1. copy and paste to a file that you could name seder.sed (or whatever)
then make it executable: chmod +x seder.sed

#### seder.sed : cut and paste ######
#!/bin/sed -f

:loop
N
$!b loop

#get rid of carriage returns
s?\r\n?\n?g
s?\r$[^\n\r]$?\n\1?g
s?\r\r[\r\n]*?\n\n?g

s?Author:[^\n]*\n??
s?^.*Title:[ \t]*??
s?Link:[ \t]*$[^\n ]*$?\1?

#first marker: after date
#keep only day month year
s?Date: *$[^\n]*$ [0-9][0-9]:[0-9][^\n]*?\1º?

#just in case
s?°?\&degree;?g
#second marker: [image ...]
s?\[image [0-9][^\n]*?°?

#keep everything from top to first marker (title, date)
#remove everything between first marker and second marker
s?^$[^º]*$º[^°]*°[ \t\n]*?\1\n?

#remove everything below the line (including the line, and
# the blank lines that precedes it) that starts with:
s|[ \t\n]*Want podcasts of every article? Support ITotD by .*$||

#remove extra blank lines
s?\n[ \t\n]*\n?\n\n?g
########### end of seder.sed ############

2. test on one of your files: ./seder.sed IS_something.txt

3. If the output on the terminal looks ok, you can then:
a) loop thru all your files
b) redirect the output to a file (./seder.sed IS_something.txt > is_something.rtf)

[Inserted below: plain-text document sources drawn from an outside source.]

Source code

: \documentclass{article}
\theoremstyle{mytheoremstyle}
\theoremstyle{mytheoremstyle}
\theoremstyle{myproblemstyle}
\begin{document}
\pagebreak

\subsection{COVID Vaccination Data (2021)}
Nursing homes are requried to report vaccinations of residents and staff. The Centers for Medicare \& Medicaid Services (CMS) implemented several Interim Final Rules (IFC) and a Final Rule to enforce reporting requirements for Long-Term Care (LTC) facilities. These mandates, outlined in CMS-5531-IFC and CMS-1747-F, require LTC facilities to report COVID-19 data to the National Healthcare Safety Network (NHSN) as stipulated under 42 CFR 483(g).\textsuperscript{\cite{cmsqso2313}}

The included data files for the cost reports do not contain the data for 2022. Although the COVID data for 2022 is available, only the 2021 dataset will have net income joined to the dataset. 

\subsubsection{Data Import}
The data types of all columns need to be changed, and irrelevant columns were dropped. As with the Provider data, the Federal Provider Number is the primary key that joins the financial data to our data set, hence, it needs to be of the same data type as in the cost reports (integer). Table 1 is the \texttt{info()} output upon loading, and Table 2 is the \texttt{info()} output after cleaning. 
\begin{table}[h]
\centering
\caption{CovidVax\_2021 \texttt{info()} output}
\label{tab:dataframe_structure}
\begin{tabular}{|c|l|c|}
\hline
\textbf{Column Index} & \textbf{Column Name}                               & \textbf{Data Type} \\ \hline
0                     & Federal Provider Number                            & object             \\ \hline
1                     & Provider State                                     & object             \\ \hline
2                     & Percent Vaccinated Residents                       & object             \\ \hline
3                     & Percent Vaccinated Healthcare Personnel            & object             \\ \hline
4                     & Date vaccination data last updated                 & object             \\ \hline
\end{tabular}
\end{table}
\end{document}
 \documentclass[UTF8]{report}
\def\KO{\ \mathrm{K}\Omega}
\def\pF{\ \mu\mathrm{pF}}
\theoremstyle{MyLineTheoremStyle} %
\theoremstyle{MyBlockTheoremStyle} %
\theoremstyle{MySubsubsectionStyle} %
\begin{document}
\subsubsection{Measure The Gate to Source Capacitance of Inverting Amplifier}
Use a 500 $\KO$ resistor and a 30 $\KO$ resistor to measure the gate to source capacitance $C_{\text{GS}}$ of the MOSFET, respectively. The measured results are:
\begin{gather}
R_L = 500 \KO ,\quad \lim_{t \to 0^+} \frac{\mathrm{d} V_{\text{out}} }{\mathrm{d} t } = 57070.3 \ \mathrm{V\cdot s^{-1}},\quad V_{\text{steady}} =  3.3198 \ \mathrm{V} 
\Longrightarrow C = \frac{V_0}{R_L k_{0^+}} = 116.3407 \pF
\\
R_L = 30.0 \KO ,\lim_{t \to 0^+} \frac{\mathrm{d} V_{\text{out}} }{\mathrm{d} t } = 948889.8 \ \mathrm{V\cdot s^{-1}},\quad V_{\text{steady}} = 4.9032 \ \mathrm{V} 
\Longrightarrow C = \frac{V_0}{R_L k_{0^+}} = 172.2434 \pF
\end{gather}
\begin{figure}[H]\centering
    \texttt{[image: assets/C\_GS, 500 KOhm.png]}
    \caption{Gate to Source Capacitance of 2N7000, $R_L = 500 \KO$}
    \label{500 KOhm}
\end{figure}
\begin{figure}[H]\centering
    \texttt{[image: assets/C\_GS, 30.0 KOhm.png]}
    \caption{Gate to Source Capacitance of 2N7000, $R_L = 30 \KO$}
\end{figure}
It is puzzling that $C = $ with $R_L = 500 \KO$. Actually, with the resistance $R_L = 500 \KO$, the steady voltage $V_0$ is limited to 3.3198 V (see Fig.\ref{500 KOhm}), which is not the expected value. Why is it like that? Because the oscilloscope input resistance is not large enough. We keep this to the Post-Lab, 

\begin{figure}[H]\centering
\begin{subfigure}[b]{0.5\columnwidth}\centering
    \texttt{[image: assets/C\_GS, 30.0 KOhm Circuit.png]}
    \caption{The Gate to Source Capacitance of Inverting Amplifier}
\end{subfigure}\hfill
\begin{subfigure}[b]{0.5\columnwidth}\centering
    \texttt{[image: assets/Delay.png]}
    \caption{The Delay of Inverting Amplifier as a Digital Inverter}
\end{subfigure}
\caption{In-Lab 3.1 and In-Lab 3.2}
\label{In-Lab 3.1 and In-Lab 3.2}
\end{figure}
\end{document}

4. you can write a shell script that does all of this:
loop, apply seder, redirect to a file, eg,

################ shell script ################
#!/bin/sh

#this is the current working directory
CWD=$PWD

#better put in an absolute path for this
JEFF=fill_in_the_value_here

SEDER=$CWD/seder.sed

find $JEFF/* | while read f
do
#directory
if [ -d $f ]; then
continue
fi
dir=${f%/*}
filename=${f##*/}
ext=${filename##*.}
name=${filename%.*}
#only process file if it is of type IS_something.txt
if [ "$ext" == "txt" ] && [ $(echo "$name" | grep -c '^IS_') -gt 0 ]; then
input="$f"
output="$dir/""$(echo $name | tr '[:upper:]' '[:lower:]')".rtf
$SEDER $input > $output
fi
done
######## end of shell script ##################

chmod +x whatever.sh
./whatever.sh

scott_audio · 08-06-2009, 02:46 PM

vonbiber, thanks, this gives me lots to experiment with, appreciate your time. I'm sure I'll find some more feeds, and I'll be able to apply what I've learned here.